Toyota chce wziąć udział w programie elektromobilności

Podczas zakończonego w ubiegłym tygodniu 27. Forum Ekonomicznego w Krynicy Toyota przedstawiła równoległą do samochodów ładowanych z zewnętrznej sieci elektroenergetycznej ścieżkę rozwoju polskiej elektromobilności, uwzględniającą wodór oraz auta z napędem hybrydowym.

W Krynicy Toyota zaprezentowała swój pierwszy seryjnie produkowany samochód wodorowy - Toyotę Mirai, a wraz z nim ciekawy sposób wykorzystania technologii wodorowej, który uwzględnia specyfikę polskiej gospodarki. Polska już teraz produkuje rocznie 1 mln ton wodoru jako produkt uboczny m.in. w przemyśle spożywczym czy chemicznym. Jak podkreślił Witold Nowicki, dyrektor handlowy Toyota Motor Poland, polski przemysł to nie jedyne potencjalne źródło tego nośnika energii. Wodór można też produkować m.in. z polskiego węgla. Polska dysponuje szerokimi możliwościami w zakresie produkcji i przetwarzania tego uniwersalnego i ekologicznego nośnika energii.

Reklama

"Samochód napędzany wodorem jest pojazdem elektrycznym. To oznacza, że projekt elektromobilności uwzględnia wodór" - mówił podczas Forum Ekonomicznego w Krynicy Michał Kurtyka, wiceminister energii. - "To ciekawe i obiecujące paliwo" - podkreślił przedstawiciel Ministerstwa Energii.

Technologia wodorowa eliminuje bariery, które są wadami nierozerwalnie związanymi z użytkowaniem aut elektrycznych ładowanych z zewnętrznego źródła - krótkiego zasięgu i długiego czasu ładowania. W prezentowanej podczas Forum w Krynicy Toyocie Mirai tankowanie wodoru służącego w trakcie jazdy do produkcji energii elektrycznej zasilającej silnik trwa kilka minut, a zasięg auta wynosi nawet ponad 700 km. O zaletach tej technologii przekonali się uczestnicy Forum Ekonomicznego, którzy odwiedzili na nim stoisko Toyoty. Część z nich zdecydowała się na odbycie jazdy próbnej innowacyjnym modelem Toyoty. Samochód poprowadził m.in. Zygmunt Berdychowski, Przewodniczący Rady Programowej Forum Ekonomicznego.

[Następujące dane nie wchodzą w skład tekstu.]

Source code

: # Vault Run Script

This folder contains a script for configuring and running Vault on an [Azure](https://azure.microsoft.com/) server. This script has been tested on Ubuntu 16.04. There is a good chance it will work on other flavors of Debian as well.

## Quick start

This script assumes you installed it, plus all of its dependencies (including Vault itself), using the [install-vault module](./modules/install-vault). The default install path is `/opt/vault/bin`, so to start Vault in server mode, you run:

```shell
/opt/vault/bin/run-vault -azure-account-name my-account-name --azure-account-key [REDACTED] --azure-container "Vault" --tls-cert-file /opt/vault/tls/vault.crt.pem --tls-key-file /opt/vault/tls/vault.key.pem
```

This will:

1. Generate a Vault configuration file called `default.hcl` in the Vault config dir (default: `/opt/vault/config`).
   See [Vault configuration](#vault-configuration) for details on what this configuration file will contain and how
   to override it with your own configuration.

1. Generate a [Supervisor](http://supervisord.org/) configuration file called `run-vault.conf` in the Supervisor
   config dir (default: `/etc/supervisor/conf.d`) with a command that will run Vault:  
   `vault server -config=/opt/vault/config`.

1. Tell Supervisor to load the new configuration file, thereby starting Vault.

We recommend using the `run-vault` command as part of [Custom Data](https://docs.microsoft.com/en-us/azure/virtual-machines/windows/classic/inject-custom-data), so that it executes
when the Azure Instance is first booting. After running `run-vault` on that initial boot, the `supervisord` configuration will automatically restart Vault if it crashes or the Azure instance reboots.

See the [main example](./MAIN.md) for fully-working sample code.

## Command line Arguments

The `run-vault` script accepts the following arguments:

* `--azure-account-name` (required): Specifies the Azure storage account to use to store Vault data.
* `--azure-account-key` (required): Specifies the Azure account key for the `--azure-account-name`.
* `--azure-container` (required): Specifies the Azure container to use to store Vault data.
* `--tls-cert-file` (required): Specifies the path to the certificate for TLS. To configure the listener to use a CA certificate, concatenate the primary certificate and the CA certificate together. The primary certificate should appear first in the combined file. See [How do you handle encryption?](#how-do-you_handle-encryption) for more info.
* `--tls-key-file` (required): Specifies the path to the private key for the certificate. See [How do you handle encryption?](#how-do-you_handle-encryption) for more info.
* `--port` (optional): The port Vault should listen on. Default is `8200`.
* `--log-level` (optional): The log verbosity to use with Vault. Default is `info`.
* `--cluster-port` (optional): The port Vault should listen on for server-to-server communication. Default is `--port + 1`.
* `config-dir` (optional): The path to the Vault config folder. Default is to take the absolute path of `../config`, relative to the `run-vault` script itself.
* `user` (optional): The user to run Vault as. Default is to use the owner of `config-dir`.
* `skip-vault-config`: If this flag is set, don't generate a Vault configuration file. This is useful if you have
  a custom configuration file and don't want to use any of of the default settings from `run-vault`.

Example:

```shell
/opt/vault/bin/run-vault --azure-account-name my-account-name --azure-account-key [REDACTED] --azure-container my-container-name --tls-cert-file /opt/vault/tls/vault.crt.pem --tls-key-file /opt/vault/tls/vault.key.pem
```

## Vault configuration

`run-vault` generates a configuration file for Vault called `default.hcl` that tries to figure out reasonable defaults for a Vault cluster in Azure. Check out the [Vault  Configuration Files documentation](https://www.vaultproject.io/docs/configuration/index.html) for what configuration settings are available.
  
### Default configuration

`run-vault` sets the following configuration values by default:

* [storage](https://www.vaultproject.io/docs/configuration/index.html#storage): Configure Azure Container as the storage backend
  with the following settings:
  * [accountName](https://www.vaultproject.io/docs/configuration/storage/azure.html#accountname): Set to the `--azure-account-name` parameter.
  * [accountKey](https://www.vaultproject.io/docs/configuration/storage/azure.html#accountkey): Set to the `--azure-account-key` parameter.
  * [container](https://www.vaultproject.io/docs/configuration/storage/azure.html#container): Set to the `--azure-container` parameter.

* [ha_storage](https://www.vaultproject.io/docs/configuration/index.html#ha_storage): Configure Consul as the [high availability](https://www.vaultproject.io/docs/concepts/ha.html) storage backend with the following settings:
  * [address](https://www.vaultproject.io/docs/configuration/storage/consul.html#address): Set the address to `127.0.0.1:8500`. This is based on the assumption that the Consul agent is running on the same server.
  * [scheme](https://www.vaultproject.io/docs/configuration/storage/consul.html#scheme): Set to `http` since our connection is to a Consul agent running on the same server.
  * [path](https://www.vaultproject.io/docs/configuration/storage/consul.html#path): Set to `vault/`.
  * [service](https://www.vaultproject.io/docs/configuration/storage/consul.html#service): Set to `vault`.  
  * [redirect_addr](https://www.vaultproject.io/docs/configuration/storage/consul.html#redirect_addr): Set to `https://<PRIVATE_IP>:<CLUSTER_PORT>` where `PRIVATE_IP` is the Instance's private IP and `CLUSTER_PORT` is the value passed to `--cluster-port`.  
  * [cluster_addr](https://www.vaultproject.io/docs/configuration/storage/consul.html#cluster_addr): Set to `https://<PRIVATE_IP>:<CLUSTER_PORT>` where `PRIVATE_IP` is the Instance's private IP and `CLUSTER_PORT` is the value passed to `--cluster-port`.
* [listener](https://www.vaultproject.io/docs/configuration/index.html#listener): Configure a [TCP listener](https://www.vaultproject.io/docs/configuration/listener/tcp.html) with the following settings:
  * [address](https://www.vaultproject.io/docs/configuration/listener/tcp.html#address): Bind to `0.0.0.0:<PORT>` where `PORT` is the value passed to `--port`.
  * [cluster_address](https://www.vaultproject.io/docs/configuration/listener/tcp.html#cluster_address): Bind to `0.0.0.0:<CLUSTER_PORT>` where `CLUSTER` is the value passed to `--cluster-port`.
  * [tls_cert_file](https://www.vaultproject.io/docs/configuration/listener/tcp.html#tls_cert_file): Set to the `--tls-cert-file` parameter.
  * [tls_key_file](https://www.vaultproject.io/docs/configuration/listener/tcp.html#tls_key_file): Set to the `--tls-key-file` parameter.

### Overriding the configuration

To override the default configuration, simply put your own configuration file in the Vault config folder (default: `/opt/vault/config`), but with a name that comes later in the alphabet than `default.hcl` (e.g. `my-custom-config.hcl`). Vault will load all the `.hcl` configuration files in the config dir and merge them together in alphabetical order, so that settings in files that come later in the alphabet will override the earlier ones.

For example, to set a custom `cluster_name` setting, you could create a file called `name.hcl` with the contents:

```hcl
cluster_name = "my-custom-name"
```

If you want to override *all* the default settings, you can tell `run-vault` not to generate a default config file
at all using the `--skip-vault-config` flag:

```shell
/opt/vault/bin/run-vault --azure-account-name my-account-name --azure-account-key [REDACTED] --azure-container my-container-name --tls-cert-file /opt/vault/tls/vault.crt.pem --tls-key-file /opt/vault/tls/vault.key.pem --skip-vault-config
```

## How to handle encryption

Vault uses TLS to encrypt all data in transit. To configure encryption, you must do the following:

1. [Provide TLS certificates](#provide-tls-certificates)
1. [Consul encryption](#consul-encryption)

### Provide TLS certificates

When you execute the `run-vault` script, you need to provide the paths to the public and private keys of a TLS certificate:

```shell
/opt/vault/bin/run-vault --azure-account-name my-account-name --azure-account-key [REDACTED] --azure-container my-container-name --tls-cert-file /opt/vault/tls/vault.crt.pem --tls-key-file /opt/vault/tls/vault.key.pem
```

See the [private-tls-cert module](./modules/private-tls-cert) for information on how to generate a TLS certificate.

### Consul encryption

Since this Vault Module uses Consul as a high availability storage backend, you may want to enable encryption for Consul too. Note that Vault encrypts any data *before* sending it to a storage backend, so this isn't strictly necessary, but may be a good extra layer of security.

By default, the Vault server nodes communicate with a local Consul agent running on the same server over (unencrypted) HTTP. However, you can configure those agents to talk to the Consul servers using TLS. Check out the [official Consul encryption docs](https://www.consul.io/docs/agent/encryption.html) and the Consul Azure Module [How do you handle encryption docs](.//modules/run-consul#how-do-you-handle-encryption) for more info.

"Popularność naszego stoiska z Toyotą Mirai oraz odbyte tutaj rozmowy i spotkania potwierdziły, że technologia wodorowa idealnie wpisuje się w narodowy program rozwoju elektromobilności" - powiedział Witold Nowicki, wiceprezes Toyota Central Europe oraz Członek Zarządu Toyota Motor Poland. - "Wodór i technologia wykorzystana w Toyocie Mirai mogą być też z powodzeniem zastosowane w projekcie polskiego autobusu elektrycznego".

"Na Forum Ekonomicznym w Krynicy zawsze przedstawiamy najnowsze idee i rozwiązania technologiczne, które niejednokrotnie wyprzedzają swoją epokę. Cieszymy się z tegorocznej współpracy z Toyotą, która zaprezentowała swój rewolucyjny samochód elektryczny zasilany wodorem" - powiedział Zygmunt Berdychowski.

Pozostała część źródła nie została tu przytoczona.